A Moro, o engenheiro afirmou que passou a receber o aluguel em 2015. Glaucos disse que Roberto Teixeira o procurou em novembro daquele ano quando ele estava hospitalizado.

“O Roberto Teixeira esteve lá no hospital me falando: ‘olha, nós vamos pagar. De hoje em diante, nós vamos pagar o aluguel pra você’. Começaram a pagar. Começaram a pagar com um depósito na conta que eu passei, depósito no Santander. Mas não identificado. Eu acho que eles depositavam naqueles envelopes e aquele envelope tem um limite pra depósito. Acho que eles faziam em três. Então, aparecia lá, era, vamos supor, três mil, vamos por, não lembro quanto era o aluguel naquela época, três mil e trezentos, vamos supor. Eles punham um envelope de dois, um de mil e outro de oitocentos”, narrou.

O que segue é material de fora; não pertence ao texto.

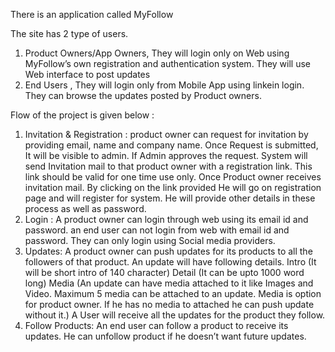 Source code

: There is an application called MyFollow

The site has 2 type of users.
1. Product Owners/App Owners, They will login only on Web using MyFollow’s own
registration and authentication system. They will use Web interface to post updates
2. End Users , They will login only from Mobile App using linkein login.
They can browse the updates posted by Product owners.

Flow of the project is given below :

1. Invitation & Registration :
product owner can request for invitation by providing email, name and company name. Once
Request is submitted, It will be visible to admin. If Admin approves the request. System will send
Invitation mail to that product owner with a registration link. This link should be valid for one time
use only. Once Product owner receives invitation mail. By clicking on the link provided He will go
on registration page and will register for system. He will provide other details in these process
as well as password.
2. Login :
A product owner can login through web using its email id and password. an end user can not
login from web with email id and password. They can only login using Social media providers.
3. Updates:
A product owner can push updates for its products to all the followers of that product. An update
will have following details.
Intro (It will be short intro of 140 character)
Detail (It can be upto 1000 word long)
Media (An update can have media attached to it like Images and Video. Maximum 5 media can
be attached to an update. Media is option for product owner. If he has no media to attached he
can push update without it.)
A User will receive all the updates for the product they follow.
4. Follow Products:
An end user can follow a product to receive its updates. He can unfollow product if he doesn’t
want future updates.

O juiz da Lava Jato questionou Glaucos se Roberto Teixeira deu alguma explicação para começar a pagar.

“Eu não me recordo. Mas eu lembro que o José Carlos foi preso. Eu entrei no dia 22 de novembro no hospital. Dia 23 ele foi preso. Eu lembro da data por causa do hospital. E ele esteve lá no hospital no fim do mês de novembro”, contou.

Sérgio Moro perguntou a Glaucos por que ele estava dando informações diferentes daquelas que havia dito quando foi ouvido na Polícia Federal e na Receita. Na ocasião, afirmou o magistrado, Glaucos declarou que ‘havia uma espécie de compensação de débitos que ele tinha com Roberto Teixeira e por isso o escritório recebia o aluguel’.

“Eu dei a explicação pelo seguinte. Primeiro, que eu tinha um laço de amizade muito grande com o Zé Carlos, eu sou padrinho de um dos filhos dele. E se eu falasse alguma coisa, ele não me pagava, o sr entendeu? Ia virar um tumulto. Então, eu pensei o seguinte: eu vou esperar a hora certa, que é essa hora aqui e eu refazendo”, afirmou.